Fright night

Blue Room horror-comedy stirs up haunted memories

Tony Daum (left) as Watson Prichard and Quintin Deshler as pilot Lance Schroeder, two overnight guests in the haunted house.

Tony Daum (left) as Watson Prichard and Quintin Deshler as pilot Lance Schroeder, two overnight guests in the haunted house.

Photo by Melanie MacTavish

House on Haunted Hill, Thursday, July 23, Blue Room Theatre

The first time I heard about the 1959 film House on Haunted Hill, I was 5 years old. My older brother had come back from the theater in Three Forks, Mont., with the other ranch kids telling horrific tales of ghosts, walking skeletons and screaming people dissolved in acid. I didn’t know what to make of it, but was glad I didn’t go. At that age, the wicked witches of Snow White and the Seven Dwarfs and The Wizard of Oz still made me bury my face behind a pillow during the “scary parts.” Nonetheless, a year later I somehow wound up with a group of kids who got dropped off at the movie theater to see Roger Vadim’s 1960 psychological vampire tale Blood and Roses, which traumatized my sensibilities so much that I didn’t watch another horror film until my late teens.

So I approached the Blue Room’s one-weekend run of House on Haunted Hill, co-directed by Samantha Deshler and Stephanie Ditty, guided only by my memories of the horrors described by other little kids, never having seen the original William Castle film starring Vincent Price. The story is almost archetypal in its simplicity of design—Frederick Loren (played originally by Price and here by Nick Anderson), a mysterious and wealthy man, and his glamorous wife, Annabelle (Stephanie Gilbert), invite five strangers to spend the night at a “party” in an allegedly haunted mansion. Guests who endure the night are each promised $10,000 for surviving from midnight till the following morning. Horror, of a very slow-paced and comically melodramatic sort, ensues.
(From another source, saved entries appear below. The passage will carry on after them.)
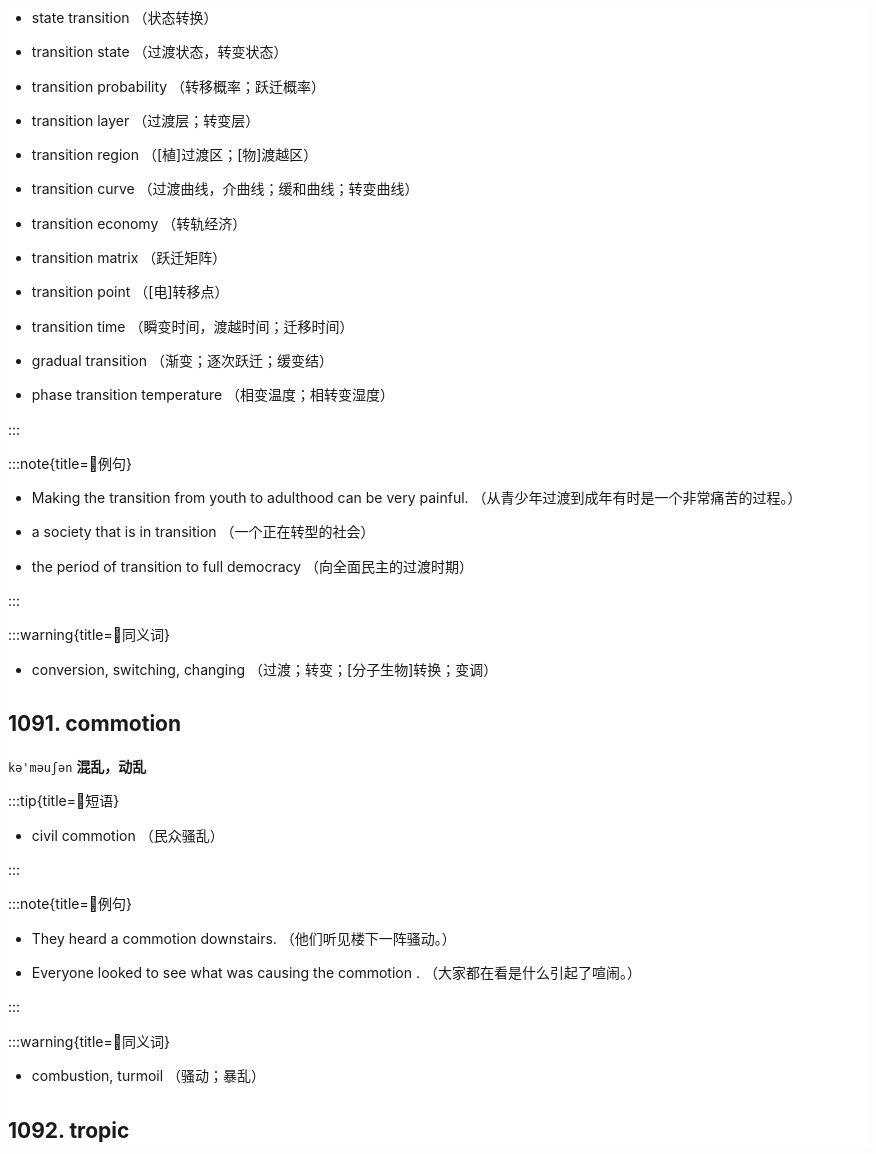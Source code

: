 - state transition （状态转换）

- transition state （过渡状态，转变状态）

- transition probability （转移概率；跃迁概率）

- transition layer （过渡层；转变层）

- transition region （[植]过渡区；[物]渡越区）

- transition curve （过渡曲线，介曲线；缓和曲线；转变曲线）

- transition economy （转轨经济）

- transition matrix （跃迁矩阵）

- transition point （[电]转移点）

- transition time （瞬变时间，渡越时间；迁移时间）

- gradual transition （渐变；逐次跃迁；缓变结）

- phase transition temperature （相变温度；相转变湿度）

:::

:::note{title=🎤例句}

- Making the transition from youth to adulthood can be very painful. （从青少年过渡到成年有时是一个非常痛苦的过程。）

- a society that is in transition （一个正在转型的社会）

- the period of transition to full democracy （向全面民主的过渡时期）

:::

:::warning{title=🤔同义词}

- conversion, switching, changing （过渡；转变；[分子生物]转换；变调）


## 1091. commotion

`kə'məuʃən`  **混乱，动乱**

:::tip{title=🤩短语}

- civil commotion （民众骚乱）

:::

:::note{title=🎤例句}

- They heard a commotion downstairs. （他们听见楼下一阵骚动。）

- Everyone looked to see what was causing the commotion . （大家都在看是什么引起了喧闹。）

:::

:::warning{title=🤔同义词}

- combustion, turmoil （骚动；暴乱）


## 1092. tropic
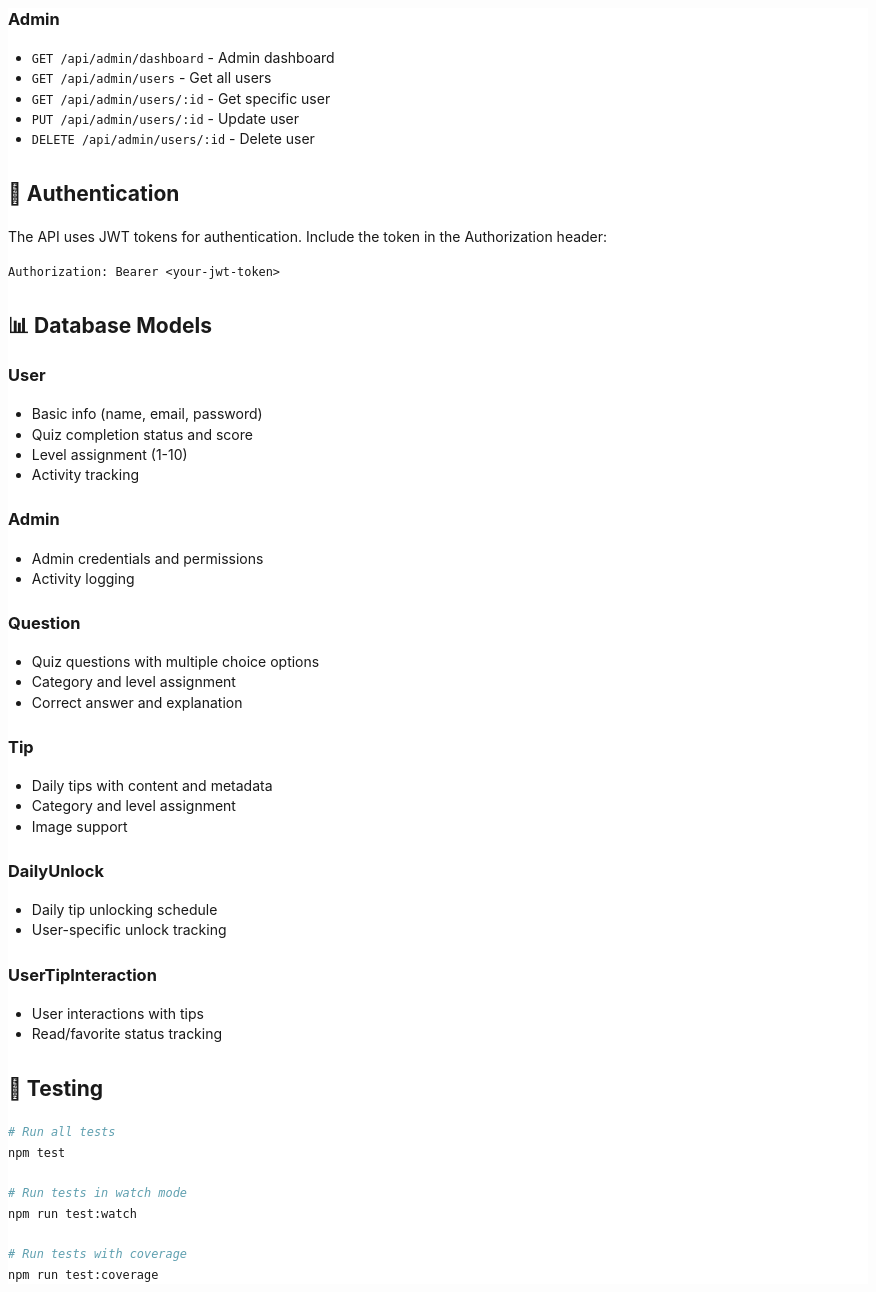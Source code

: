 ### Admin
- `GET /api/admin/dashboard` - Admin dashboard
- `GET /api/admin/users` - Get all users
- `GET /api/admin/users/:id` - Get specific user
- `PUT /api/admin/users/:id` - Update user
- `DELETE /api/admin/users/:id` - Delete user

## 🔐 Authentication

The API uses JWT tokens for authentication. Include the token in the Authorization header:

```
Authorization: Bearer <your-jwt-token>
```

## 📊 Database Models

### User
- Basic info (name, email, password)
- Quiz completion status and score
- Level assignment (1-10)
- Activity tracking

### Admin
- Admin credentials and permissions
- Activity logging

### Question
- Quiz questions with multiple choice options
- Category and level assignment
- Correct answer and explanation

### Tip
- Daily tips with content and metadata
- Category and level assignment
- Image support

### DailyUnlock
- Daily tip unlocking schedule
- User-specific unlock tracking

### UserTipInteraction
- User interactions with tips
- Read/favorite status tracking

## 🧪 Testing

```bash
# Run all tests
npm test

# Run tests in watch mode
npm run test:watch

# Run tests with coverage
npm run test:coverage
```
The Blue Room show’s producer, local horror impresario and connoisseur Craig Blamer, chose his cast well, and directors Deshler and Ditty had them deliver the word-for-word dialogue with a deadpan lack of irony that heightened the script’s innate goofiness, Swiss-cheese plot and cornball “suspense”—even amid the rigors of translating a movie with multiple interior sets into a play with minimalistic props. The necessity of quickly rearranging the two tables, three chairs and a few props to represent the various rooms depicted in the film became a near slapstick element on stage, with cast and crew hustling through the rapid-fire and increasingly hilarious choreographed set changes.
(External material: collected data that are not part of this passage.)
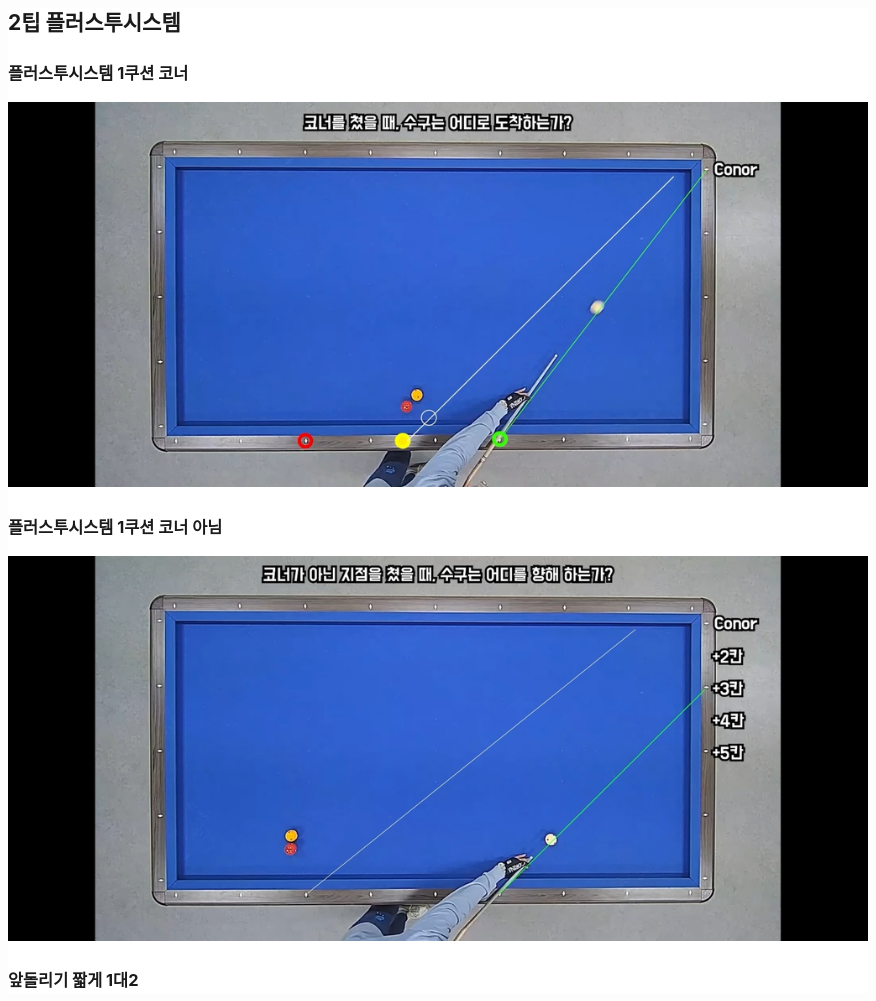 ## 2팁 플러스투시스템

### 플러스투시스템 1쿠션 코너

[![플러스투시스템 1쿠션 코너](/images/%ED%94%8C%EB%9F%AC%EC%8A%A4%ED%88%AC%EC%8B%9C%EC%8A%A4%ED%85%9C%201%EC%BF%A0%EC%85%98%20%EC%BD%94%EB%84%88.png)](/images/%ED%94%8C%EB%9F%AC%EC%8A%A4%ED%88%AC%EC%8B%9C%EC%8A%A4%ED%85%9C%201%EC%BF%A0%EC%85%98%20%EC%BD%94%EB%84%88.png)

### 플러스투시스템 1쿠션 코너 아님

[![플러스투시스템 1쿠션 코너 아님](/images/%ED%94%8C%EB%9F%AC%EC%8A%A4%ED%88%AC%EC%8B%9C%EC%8A%A4%ED%85%9C%201%EC%BF%A0%EC%85%98%20%EC%BD%94%EB%84%88%20%EC%95%84%EB%8B%98.png)](/images/%ED%94%8C%EB%9F%AC%EC%8A%A4%ED%88%AC%EC%8B%9C%EC%8A%A4%ED%85%9C%201%EC%BF%A0%EC%85%98%20%EC%BD%94%EB%84%88%20%EC%95%84%EB%8B%98.png)

### 앞돌리기 짧게 1대2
It’s a credit to the ensemble cast that not one broke character in the face of this manic action between their sedately paced scenes.

This production didn’t employ any of Castle’s trademark in-the-audience special effects—such as the seat vibrators installed for showings of The Tingler (1959)—but there were well-placed thunder sounds as well as not-so-well-placed pantomimed door-knocks that were often out of sync with the prerecorded sounds.

Tony Daum, as the trepidatious and increasingly drunken Watson Pritchard, appeared to be genuinely terrified of his surroundings. Quintin Deshler as the steel-nerved test pilot Lance Schroeder embodied the handsome romantic lead. Samantha Wolf not only demonstrated a great, eardrum-piercing scream, she bears a striking physical resemblance to Carolyn Craig, who played the pretty girl of humble means Nora Manning in the original film. As newspaper writer Ruth Bridgers, Blue Room veteran Delisa Freistadt was remarkable in her characterization of the “Scotch and …” drinking journalist stereotype. The saturnine hysteria specialist Dr. David Trent is a part that could have been written with Caleb Mains in mind—his face, framed in a well-trimmed beard, convincingly conveyed the mind of the scheming psychologist.

But the gem of the production, perfectly complementary to the obsequious menace of her husband, was the character of Annabelle Loren, and Gilbert gave the role just the right balance of languorously cool gold-digger and icy-veined would-be murderess. Without delivering a complete spoiler to those who may seek out the film (it’s on YouTube), I can only say it’s a bit of a letdown when she gets hers in the end. Her triumphant husband, as portrayed by Anderson, oozed such oily-smooth venom that one almost wished he’d slipped on his own slickness and wound up in the acid bath as well.